We’ve been treated, over the years, to endless misogynist manifestos declaring that nerdy hobbies like comic books and video games should be kept free from pesky females, for all sorts of ridiculous reasons that usually come back to some allegedly innate characteristics of males and females that show that only men can appreciate said hobbies and that all of the women who claim to like them are only pretending, because really what they want is endless attention from nerdy dudes.
I recently ran across one of these manifestos in the Men Going Their Own Way subreddit. While it was full of the same tired old BIOTRUTHS as most “male space” manifestos — only dudes “are wired to be adept at tasks with inanimate objects,” only dudes have the necessary “diligence” to be true fans — this manifesto offered another powerful(ly dumb) anti-nerd-girl argument I don’t think I’ve encountered before: Nerd girls should be kept out of male hobbies because they’re a bunch of icky uggoes, “sub-4 at best.”
Let’s let the somewhat ironically named NuclearTruthBomb explain this particular “truth.”
The simple fact of the matter is that most women are not, and never will be, into the activities of low-status, but intelligent males. Yes, a few exist. My sister loves drawing, animation, and even video games. But she’s also on the upper end of the autism spectrum, and pretty unattractive.
Dude, really? She’s your SISTER.
Women have status simply by existing. There is only a very small number of girls who are so hideous, no man will show interest in them.
Empathy, not a big thing amongst MGTOWs.
Being a nerd if often considered a sign of low status. Trust me, none of us got laid for being on the chess team. Because women are so concerned about appearences, they will refuse to associate with nerds by default.
So that means, natch, that the only “females” who want to have anything to do with male nerds will be the ugly uggoes.
Male nerds tend to range from perfectly average to the bottom of the barrel. Female nerds however, are sub-4 at best, genetically cursed at worst. They were rejected by the popular girls a long time ago, and will wear a shirt that screams YAOI FAN for a modicum of attention.
These discrepancies cause female geeks to be not only low in number, but of poor quality in general.
And now a cameo appearance by Chad Thundercock, or at least his brothers Brad, Joe, and Darren Thundercock, as well as their cousin Bill BigDick and his friend Tyrone.

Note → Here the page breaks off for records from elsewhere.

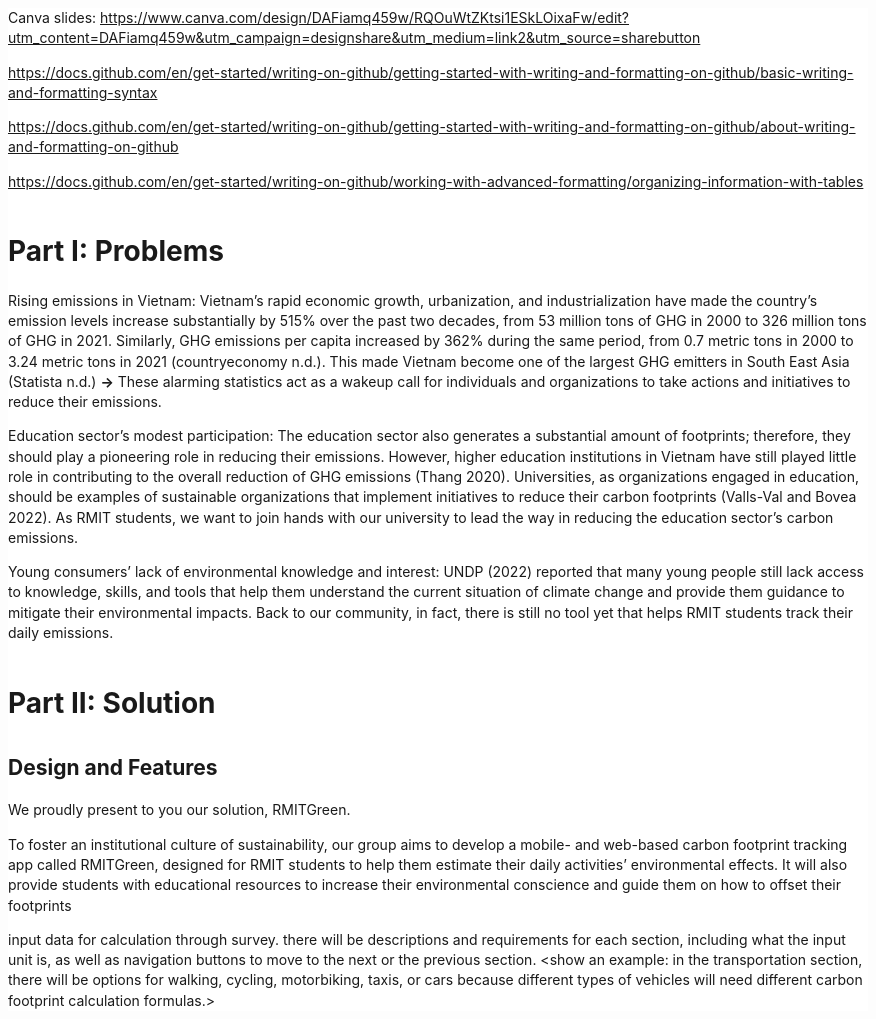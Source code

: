 Canva slides: https://www.canva.com/design/DAFiamq459w/RQOuWtZKtsi1ESkLOixaFw/edit?utm_content=DAFiamq459w&utm_campaign=designshare&utm_medium=link2&utm_source=sharebutton 

https://docs.github.com/en/get-started/writing-on-github/getting-started-with-writing-and-formatting-on-github/basic-writing-and-formatting-syntax

https://docs.github.com/en/get-started/writing-on-github/getting-started-with-writing-and-formatting-on-github/about-writing-and-formatting-on-github

https://docs.github.com/en/get-started/writing-on-github/working-with-advanced-formatting/organizing-information-with-tables

# Part I: Problems
Rising emissions in Vietnam: Vietnam’s rapid economic growth, urbanization, and industrialization have made the country’s emission levels increase substantially by 515% over the past two decades, from 53 million tons of GHG in 2000 to 326 million tons of GHG in 2021. Similarly, GHG emissions per capita increased by 362% during the same period, from 0.7 metric tons in 2000 to 3.24 metric tons in 2021 (countryeconomy n.d.). This made Vietnam become one of the largest GHG emitters in South East Asia (Statista n.d.) **→** These alarming statistics act as a wakeup call for individuals and organizations to take actions and initiatives to reduce their emissions. 

Education sector’s modest participation: The education sector also generates a substantial amount of footprints; therefore, they should play a pioneering role in reducing their emissions. However, higher education institutions in Vietnam have still played little role in contributing to the overall reduction of GHG emissions (Thang 2020). Universities, as organizations engaged in education, should be examples of sustainable organizations that implement initiatives to reduce their carbon footprints (Valls-Val and Bovea 2022). As RMIT students, we want to join hands with our university to lead the way in reducing the education sector’s carbon emissions. 

Young consumers’ lack of environmental knowledge and interest: UNDP (2022) reported that many young people still lack access to knowledge, skills, and tools that help them understand the current situation of climate change and provide them guidance to mitigate their environmental impacts. Back to our community, in fact, there is still no tool yet that helps RMIT students track their daily emissions.


# Part II: Solution
## Design and Features

We proudly present to you our solution, RMITGreen. 

To foster an institutional culture of sustainability, our group aims to develop a mobile- and web-based carbon footprint tracking app called RMITGreen, designed for RMIT students to help them estimate their daily activities’ environmental effects. It will also provide students with educational resources to increase their environmental conscience and guide them on how to offset their footprints
<show the UI design we made on Figma>

input data for calculation through survey. there will be descriptions and requirements for each section, including what the input unit is, as well as navigation buttons to move to the next or the previous section. <show an example: in the transportation section, there will be options for walking, cycling, motorbiking, taxis, or cars because different types of vehicles will need different carbon footprint calculation formulas.>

Ironically, while women will forever flock to the sports stadium of Brads and Joes, nerds will spell the future for the human race. The guy who gets shoved in the mud by Bill BigDick this decade will be inventing the technology of the next one. The quirky glasses wearing freak will create that game Darren plays after Daisy gives him a rimjob. And all those countless code monkeys will be responsible for the social media websites she meets Tyrone on.
To do list:
- Shove nerd in mud
- Rimjob w/ Daisy
- Vidya Games
Only when these nerdy dudes get super rich will the hotties have any interest in them.
Once she realizes that these men are making bank, she’ll try to swing branches. And many simpanzees will takeher anyways. Us on the other hand, can enjoy our own specific tastes without worrying “Buh-buh-buh, what would Sally think of this!?”
MGTOWs have turned “stewing in your own bitterness about women possibly giving other dudes rimjobs” into America’s fastest-growing hobby. This is a male space no one should want to invade.